Mais pour cela, l’urgence est à l’élaboration d’une feuille de route dans laquelle seront notés les priorités et les chantiers nécessitant une grande attention. C’est ce que compte faire la nouvelle Ministre qui a affirmé, dans une interview accordée au site d’information francophone TSA, qu’il faudra « maturer » les projets avant de pouvoir élaborer un plan d’actions très détaillé.
Pour la nouvelle Ministre, le secteur des TIC « demande des investissements massifs qui seraient la seule voie pour pouvoir aller vers l’économie moderne ». Elle estime qu’il serait inutile de travailler dans la précipitation car, pour récolter les fruits d’une stratégie, il est nécessaire de prendre le temps qu’il faut.
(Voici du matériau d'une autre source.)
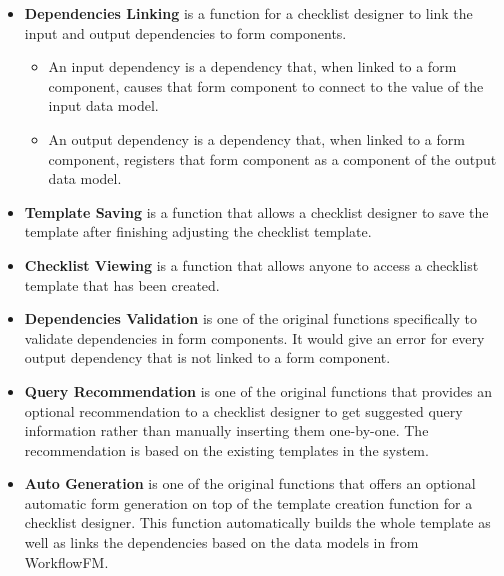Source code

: \begin{itemize}
    \item \textbf{Dependencies Linking} is a function for a checklist designer to link the input and output dependencies to form components.
    \begin{itemize}
        \item An input dependency is a dependency that, when linked to a form component, causes that form component to connect to the value of the input data model.
        \item An output dependency is a dependency that, when linked to a form component, registers that form component as a component of the output data model.
    \end{itemize}
    \item \textbf{Template Saving} is a function that allows a checklist designer to save the template after finishing adjusting the checklist template.
    \item \textbf{Checklist Viewing} is a function that allows anyone to access a checklist template that has been created.
    \item \textbf{Dependencies Validation} is one of the original functions specifically to validate dependencies in form components. It would give an error for every output dependency that is not linked to a form component.
    \item \textbf{Query Recommendation} is one of the original functions that provides an optional recommendation to a checklist designer to get suggested query information rather than manually inserting them one-by-one. The recommendation is based on the existing templates in the system.
    \item \textbf{Auto Generation} is one of the original functions that offers an optional automatic form generation on top of the template creation function for a checklist designer. This function automatically builds the whole template as well as links the dependencies based on the data models in from WorkflowFM.
\end{itemize}

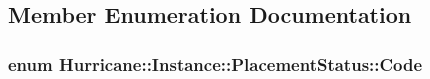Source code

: \subsection{Member Enumeration Documentation}
\hypertarget{classHurricane_1_1Instance_1_1PlacementStatus_af76cc0838783b3eb3a515eb3c3e0f7bf}{
\subsubsection[{Code}]{\setlength{\rightskip}{0pt plus 5cm}enum {\bf Hurricane\-::\-Instance\-::\-Placement\-Status\-::\-Code}}}\label{classHurricane_1_1Instance_1_1PlacementStatus_af76cc0838783b3eb3a515eb3c3e0f7bf}

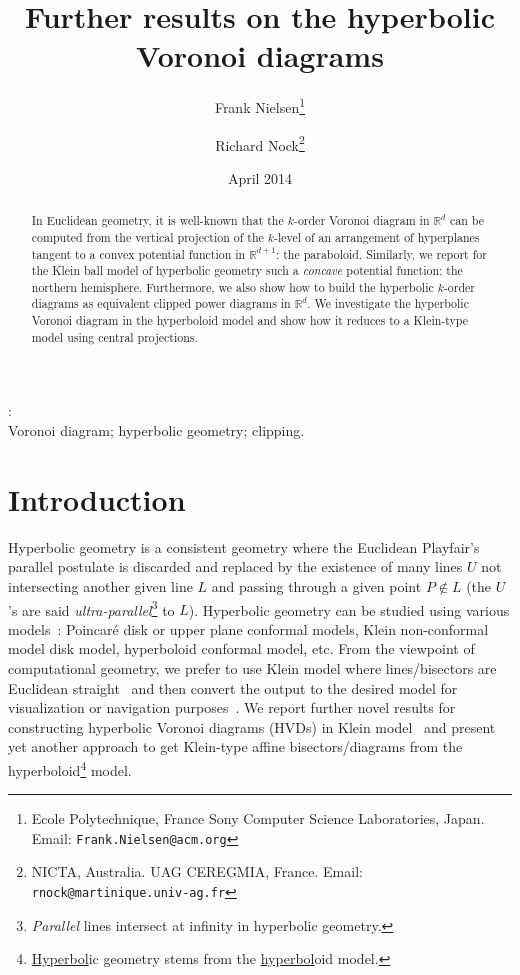 \documentclass[12pt]{article}
\def\bbR{\mathbb{R}}
\begin{document}
\title{Further results on the hyperbolic Voronoi diagrams}

\date{April 2014} 

\author{Frank Nielsen\thanks{Ecole Polytechnique, France 
Sony Computer Science Laboratories, Japan.
Email: {\tt Frank.Nielsen@acm.org}}
\and
Richard Nock\thanks{NICTA, Australia.
UAG CEREGMIA, France.
Email: {\tt rnock@martinique.univ-ag.fr}}
}

\maketitle


\begin{abstract}
In Euclidean geometry, it is well-known that the $k$-order Voronoi diagram in $\bbR^d$ can be computed from the vertical projection of the $k$-level of an arrangement of hyperplanes tangent to a convex potential function in $\bbR^{d+1}$: the paraboloid.
Similarly, we report  for the Klein ball model of hyperbolic geometry such a {\em concave} potential function: the northern hemisphere.
Furthermore, we also show how to build the hyperbolic $k$-order diagrams as  equivalent clipped power diagrams in $\bbR^d$.
We investigate the hyperbolic Voronoi diagram in the hyperboloid model and show how it reduces to a Klein-type model using central projections.
\end{abstract}

:\\
Voronoi diagram; hyperbolic geometry; clipping.
 


 



\section{Introduction}
Hyperbolic geometry is a consistent geometry where the Euclidean Playfair's parallel postulate is discarded and replaced by the existence of many lines $U$ not intersecting another given line $L$  and passing through a given point $P\not\in L$ (the $U$'s are said {\em ultra-parallel}\footnote{{\em Parallel} lines intersect at infinity in hyperbolic geometry.} to $L$).
Hyperbolic geometry can be studied using various models~\cite{VHVD-2014}: Poincar\'e disk or upper plane conformal models, Klein  non-conformal model disk model, hyperboloid conformal model, etc.
From the viewpoint of computational geometry, we prefer to use Klein model where lines/bisectors are Euclidean straight~\cite{HVDeasy-2010} and then convert the output to the desired model for visualization or navigation purposes~\cite{VHVD-2014}. 
We report further novel results for constructing hyperbolic Voronoi diagrams (HVDs) in Klein model~\cite{HVDeasy-2010} and present yet another approach to get Klein-type affine bisectors/diagrams from the hyperboloid\footnote{\underline{Hyperbol}ic geometry stems from the \underline{hyperbol}oid model.} model.
\end{document}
Concernant les priorités de son programme, Iman Houda Feraoun note en premier la démocratisation des TIC afin de renforcer le bien-être du citoyen, l’amélioration des prestations du service postal, le service de la liquidité au niveau des postes, l’augmentation du débit de l’ADSL avant d’aller vers la 4G. Elle qui préfère gérer le présent avant de se projeter dans le futur a vraiment du pain sur la planche car le secteur de la Poste et des TIC a besoin aujourd’hui d’un projet concret, sérieux et moderne car les enjeux sont énormes.
Plusieurs dossiers importants restent en suspens, à savoir principalement l’accès des entreprises algériens aux TIC, l’amélioration et le renforcement de la plateforme DZ, et la réalisation de la transition numérique en Algérie qui demeure le principal objectif de la stratégie générale du ministère. Sur le terrain, l’Algérie demeure encore en retard en matière de TIC et la Ministre se trouve devant le challenge de redresser la barre. Mais comment procéder quand on sait qu’en 2015, nous n’avons que 76 000 sites web algériens ? La contribution des TIC à notre PIB ne dépasse pas les 4% ! À peine 20% de nos PME sont connectées à Internet. Nous importons presque cinq milliards de dollars d’équipements et de services des TIC de l’étranger.
Algérie Télécom, un premier chantier en attente…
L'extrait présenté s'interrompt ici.